__What the task asks__. Report every line of the records below that contains the word "Gaussian".
START Data for analysis
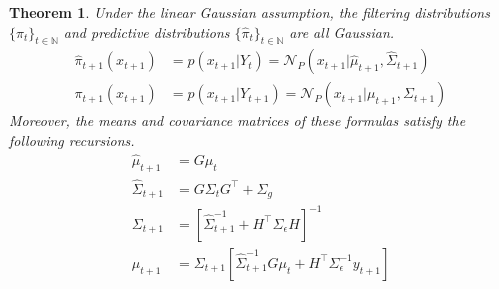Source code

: \documentclass[12pt]{article}
\newtheorem{thm}{Theorem}
\begin{document}
\begin{thm}
Under the linear Gaussian assumption, the filtering distributions $\{\pi_t\}_{t \in \mathbb{N}}$ and predictive distributions $\{\hat{\pi}_{t}\}_{t \in \mathbb{N}}$ are all 
Gaussian. 
\begin{align*}
\hat{\pi}_{t+1}(x_{t+1}) &= p(x_{t+1}|Y_{t}) = \mathcal{N}_P(x_{t+1}|\hat{\mu}_{t+1}, \hat{\Sigma}_{t+1}) \\
\pi_{t+1}(x_{t+1}) &= p(x_{t+1}|Y_{t+1}) = \mathcal{N}_P(x_{t+1}|\mu_{t+1}, \Sigma_{t+1})
\end{align*}
Moreover, the means and covariance matrices of these formulas satisfy the following recursions. 
\begin{align*}
\hat{\mu}_{t + 1} &= G \mu_{t} \\
\hat{\Sigma}_{t + 1} &= G \Sigma_t G^\top + \Sigma_g \\
\Sigma_{t + 1} &= \left[\hat{\Sigma}^{-1}_{t + 1} + H^\top \Sigma_{\epsilon} H \right]^{-1} \\
\mu_{t + 1} &= \Sigma_{t + 1} \left[\hat{\Sigma}^{-1}_{t + 1}G \mu_t + H^\top \Sigma_{\epsilon}^{-1} y_{t+1} \right] 
\end{align*}
\end{thm}
\end{document}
END Data for analysis
__Answer space__.
Under the linear Gaussian assumption, the filtering distributions $\{\pi_t\}_{t \in \mathbb{N}}$ and predictive distributions $\{\hat{\pi}_{t}\}_{t \in \mathbb{N}}$ are all 
Gaussian. 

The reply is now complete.